One of the first female extreme athletes reflects on how her feminine strengths led to her success in a male-dominated field

• Written by Jan Reynolds, medal winner in World Cup biathlon and former world record-holder for women’s high-altitude skiing

• Recounts many of Reynolds’ adventures, including her Mount Everest expeditions

• Explains how she didn’t simply emulate the men around her but embraced her feminine strengths of compassion, mediation, cooperation, and observation

• Shares insights from her immersion in several indigenous cultures, where she identified gender traits found in all cultures

World record-breaking skier and climber Jan Reynolds has sought adventure in the Himalayas, the Southern Alps, the Sahara Desert, the Canadian Arctic, and the Amazon Basin--often as the only woman in her expedition. Tasked time and again with having to prove herself in the company of men, her tireless dedication on each high-risk excursion opened the door for many of today’s female extreme athletes.

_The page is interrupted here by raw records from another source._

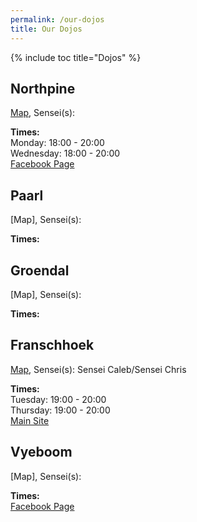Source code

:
 ```yaml
---
permalink: /our-dojos
title: Our Dojos
---
```


{% include toc title="Dojos" %}

## Northpine
[Map](https://www.google.com/maps/place/Northpine+Community+Hall/@-33.879583,18.7218741,12z/data=!4m5!3m4!1s0x1dcc516074aaea37:0x4bd396d8e9e8b608!8m2!3d-33.8710569!4d18.7110901),
Sensei(s): 

**Times:**
<br>Monday: 18:00 - 20:00
<br>Wednesday: 18:00 - 20:00
<br>[Facebook Page](https://www.facebook.com/Samurai-Karate-Northpine-202313093262851)


## Paarl
[Map],
Sensei(s): 

**Times:**


## Groendal
[Map],
Sensei(s): 

**Times:**


## Franschhoek
[Map](https://www.google.com/maps/place/15+Fabriek+St,+Franschhoek,+7690/@-33.9076628,19.1147608,19z/data=!3m1!4b1!4m5!3m4!1s0x1dcdbc8cbe4fe72f:0xbb95fa46965400be!8m2!3d-33.9076639!4d19.115308),
Sensei(s): Sensei Caleb/Sensei Chris

**Times:**
<br>Tuesday: 19:00 - 20:00
<br>Thursday: 19:00 - 20:00
<br>[Main Site](//fsh.baska.co.za)


## Vyeboom
[Map],
Sensei(s): 

**Times:**
<br>[Facebook Page](https://www.facebook.com/Samurai-Karate-Vyeboom-739151739448725)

Recounting in vivid detail many of her adventures, including multiple Mount Everest expeditions, Reynolds explains that her success on each formidable journey didn’t arise simply by emulating the men around her but by embracing her feminine strengths of compassion, mediation, cooperation, and observation. As she traveled the world, she broadened her insights into the psychologies of men and women with her immersion in several indigenous cultures, such as the ancient salt traders of Tibet, where she identified gender traits and strengths found in all cultures. Providing a guide for women entering male-dominated fields, Reynolds explains how women as well as men should nurture their feminine assets for more successful relationships at work, at play, at home, and in our global relationship with the natural world.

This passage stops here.